[Plain-text document sources]

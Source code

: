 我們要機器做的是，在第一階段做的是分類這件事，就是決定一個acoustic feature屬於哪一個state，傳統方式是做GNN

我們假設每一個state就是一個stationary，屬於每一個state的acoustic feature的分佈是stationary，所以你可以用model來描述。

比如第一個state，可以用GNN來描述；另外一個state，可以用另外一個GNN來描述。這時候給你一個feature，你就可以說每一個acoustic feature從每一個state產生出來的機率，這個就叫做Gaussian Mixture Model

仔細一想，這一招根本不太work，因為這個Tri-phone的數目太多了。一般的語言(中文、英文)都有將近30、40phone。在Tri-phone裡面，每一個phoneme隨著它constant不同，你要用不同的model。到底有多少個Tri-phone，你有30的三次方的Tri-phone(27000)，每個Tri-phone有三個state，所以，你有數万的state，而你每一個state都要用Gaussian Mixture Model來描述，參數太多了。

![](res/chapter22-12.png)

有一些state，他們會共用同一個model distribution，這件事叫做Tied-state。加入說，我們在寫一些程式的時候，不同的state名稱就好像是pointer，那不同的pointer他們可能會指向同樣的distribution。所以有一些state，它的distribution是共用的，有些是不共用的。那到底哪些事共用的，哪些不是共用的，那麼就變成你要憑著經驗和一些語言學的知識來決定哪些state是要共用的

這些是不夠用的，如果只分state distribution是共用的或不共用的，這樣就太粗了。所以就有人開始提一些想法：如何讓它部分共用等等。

__AIM OF THE TASK__: From the first line of the data above through the line containing "feature從每一個state產生出來的機率，這個就叫做Gaussian Mixture Model", repeat each line exactly, and add nothing.

__EXERCISE RESULT__:
Source code

: 我們要機器做的是，在第一階段做的是分類這件事，就是決定一個acoustic feature屬於哪一個state，傳統方式是做GNN

我們假設每一個state就是一個stationary，屬於每一個state的acoustic feature的分佈是stationary，所以你可以用model來描述。

比如第一個state，可以用GNN來描述；另外一個state，可以用另外一個GNN來描述。這時候給你一個feature，你就可以說每一個acoustic feature從每一個state產生出來的機率，這個就叫做Gaussian Mixture Model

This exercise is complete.